Clemson could see its payout increase by $15 million or more per year, which will put the school financially within striking distance of some of the SEC and Big Ten schools it competes with on a yearly basis.
“We certainly have proven success of viewership and brand value over recent years and certainly this is going to further incentivize our investment to capture, not only competitive success on the field, but also viewership and the viewership methodology from a financial standpoint going forward,” Neff said.
The ACC already established a success initiative that allows its members to keep money earned from participating in the College Football Playoff. In other words, Clemson and SMU were allowed to keep all of the $4 million they earned from making the CFP in 2024.
How did Clemson, FSU and the ACC all come to a settlement?
Neff provided clarity in his presentation to the board, which is outlined below.
Settlement Framework
- Enhanced revenue distribution model
- Rewards performance and media value measured by viewership
- New exit fee schedule
- Coupled with the clarity that a withdrawing member leaves with their future media rights fees and clear upon the payment of only the exit fee
Viewership Pool
- 60 percent of the ESPN Base Rights’ value goes into Viewership Pool
- Fully “Proportional”: Clemson Total Viewers divided by ACC Total Viewers
- 5-year weighted, rolling viewership figures (most recent years have greater weight)

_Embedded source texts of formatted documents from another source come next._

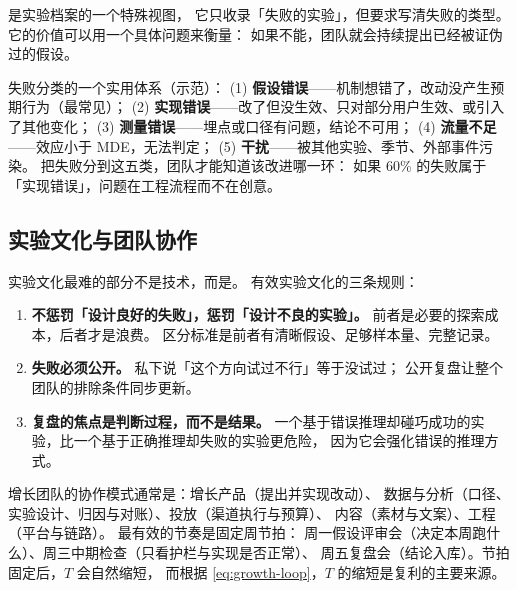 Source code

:  是实验档案的一个特殊视图，
它只收录「失败的实验」，但要求写清失败的类型。
它的价值可以用一个具体问题来衡量：
如果不能，团队就会持续提出已经被证伪过的假设。

失败分类的一个实用体系（示范）：
(1) \textbf{假设错误}——机制想错了，改动没产生预期行为（最常见）；
(2) \textbf{实现错误}——改了但没生效、只对部分用户生效、或引入了其他变化；
(3) \textbf{测量错误}——埋点或口径有问题，结论不可用；
(4) \textbf{流量不足}——效应小于 MDE，无法判定；
(5) \textbf{干扰}——被其他实验、季节、外部事件污染。
把失败分到这五类，团队才能知道该改进哪一环：
如果 60\% 的失败属于「实现错误」，问题在工程流程而不在创意。

\subsection{实验文化与团队协作}

实验文化最难的部分不是技术，而是。
有效实验文化的三条规则：

\begin{enumerate}
  \item \textbf{不惩罚「设计良好的失败」，惩罚「设计不良的实验」。}
        前者是必要的探索成本，后者才是浪费。
        区分标准是前者有清晰假设、足够样本量、完整记录。
  \item \textbf{失败必须公开。} 私下说「这个方向试过不行」等于没试过；
        公开复盘让整个团队的排除条件同步更新。
  \item \textbf{复盘的焦点是判断过程，而不是结果。}
        一个基于错误推理却碰巧成功的实验，比一个基于正确推理却失败的实验更危险，
        因为它会强化错误的推理方式。
\end{enumerate}

增长团队的协作模式通常是：增长产品（提出并实现改动）、
数据与分析（口径、实验设计、归因与对账）、投放（渠道执行与预算）、
内容（素材与文案）、工程（平台与链路）。
最有效的节奏是固定周节拍：
周一假设评审会（决定本周跑什么）、周三中期检查（只看护栏与实现是否正常）、
周五复盘会（结论入库）。节拍固定后，$T$ 会自然缩短，
而根据 \cref{eq:growth-loop}，$T$ 的缩短是复利的主要来源。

- Football & Men’s Basketball
ACC Financial Methodology
- Projected opportunity of $120 million in new revenue over the next six years
- New “Viewership Poll” and enhanced ACC “Success Initiatives”

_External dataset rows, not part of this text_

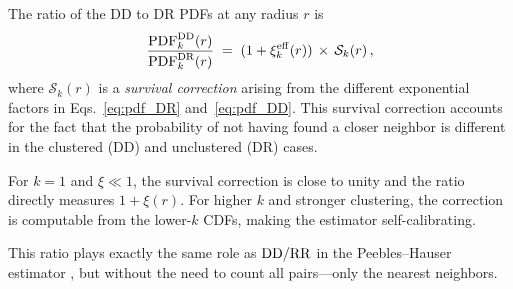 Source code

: The ratio of the DD to DR PDFs at any radius $r$ is
\begin{equation}
  \frac{\pdf^{\dd}_k(r)}{\pdf^{\dr}_k(r)} \;=\; (1 + \xi_k^{\rm eff}(r))\,\times\,\mathcal{S}_k(r)\,,
  \label{eq:ratio}
\end{equation}
where $\mathcal{S}_k(r)$ is a \emph{survival correction} arising from the different exponential factors in Eqs.~\eqref{eq:pdf_DR} and~\eqref{eq:pdf_DD}.  This survival correction accounts for the fact that the probability of not having found a closer neighbor is different in the clustered (DD) and unclustered (DR) cases.

For $k = 1$ and $\xi \ll 1$, the survival correction is close to unity and the ratio directly measures $1 + \xi(r)$.  For higher $k$ and stronger clustering, the correction is computable from the lower-$k$ CDFs, making the estimator self-calibrating.

This ratio plays exactly the same role as $\dd/\rr$ in the Peebles--Hauser estimator \citep{Peebles1974,DavisHuchra1982}, but without the need to count all pairs---only the nearest neighbors.
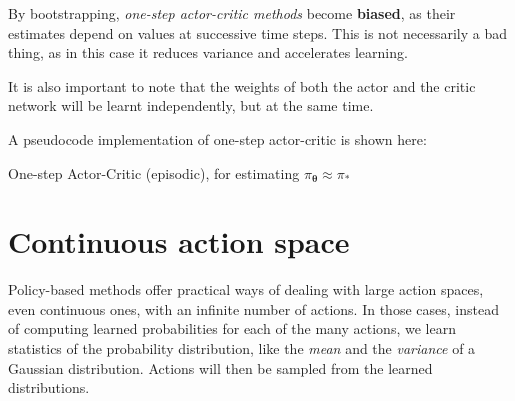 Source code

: By bootstrapping, \textit{one-step actor-critic methods} become \textbf{biased}, as their estimates depend on values at successive time steps. This is not necessarily a bad thing, as in this case it reduces variance and accelerates learning.

It is also important to note that the weights of both the actor and the critic network will be learnt independently, but at the same time.

A pseudocode implementation of one-step actor-critic is shown here:

\begin{algorithm}[H]
\DontPrintSemicolon
\SetAlgoVlined
{}

\caption{One-step Actor-Critic (episodic), for estimating $\pi_{\boldsymbol{\theta}} \approx \pi_*$}
\end{algorithm}

\section{Continuous action space}
Policy-based methods offer practical ways of dealing with large action spaces, even continuous ones, with an infinite number of actions. In those cases, instead of computing learned probabilities for each of the many actions, we learn statistics of the probability distribution, like the \textit{mean} and the \textit{variance} of a Gaussian distribution. Actions will then be sampled from the learned distributions.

- Additionally, “Direct pass Thru” of CFP participants shares
- 1st Round: $4M | 2nd Rd: $8M | Semis: $14M | Natty: $20M
Exit Fee Schedule
- CURRENT Exit Fee: 3X ACC Budget
- Escalating over time
- FY26: $165M +/-
- NEW Exit Fee Schedule
- FY26: $165M
- Descending $18M per year until $75M in 2030-’31, and leveling off
- Upon payment of Exit Fee an exiting member leaves with their future media rights
Advantages of Settlement
- Absolute Clarity on Media Rights
- Enhanced Revenue Distribution Model
- Declining Exit Fee
- ACC is an excellent fit for Clemson
- Historic football success and access to the College Football Playoff
- Preeminent Conference for Olympic Sports
The ACC’s new revenue distribution model also provides flexibility to adapt to future changes in collegiate athletics.

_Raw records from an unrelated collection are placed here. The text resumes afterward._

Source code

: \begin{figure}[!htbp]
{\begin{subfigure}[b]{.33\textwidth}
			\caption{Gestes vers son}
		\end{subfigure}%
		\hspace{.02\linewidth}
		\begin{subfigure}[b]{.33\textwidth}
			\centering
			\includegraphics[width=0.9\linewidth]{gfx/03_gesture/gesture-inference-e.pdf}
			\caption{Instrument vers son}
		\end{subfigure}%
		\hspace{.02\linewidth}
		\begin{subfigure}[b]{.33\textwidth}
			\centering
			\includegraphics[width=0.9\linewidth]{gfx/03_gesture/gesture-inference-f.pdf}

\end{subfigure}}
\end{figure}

“All of these are consistent with the objectives we set out with initially within the litigation,” Neff said. “That being said, the ACC is an excellent fit for Clemson. The academic prestige and growing reputation that we, this board and President Clements so emphasis at Clemson is touching nationally and with other members within the ACC.
“Certainly, the historic football success that the league has had and Clemson has had within the ACC and the access to the College Football Playoff currently, let alone any changes ahead, this is a great home for Clemson.”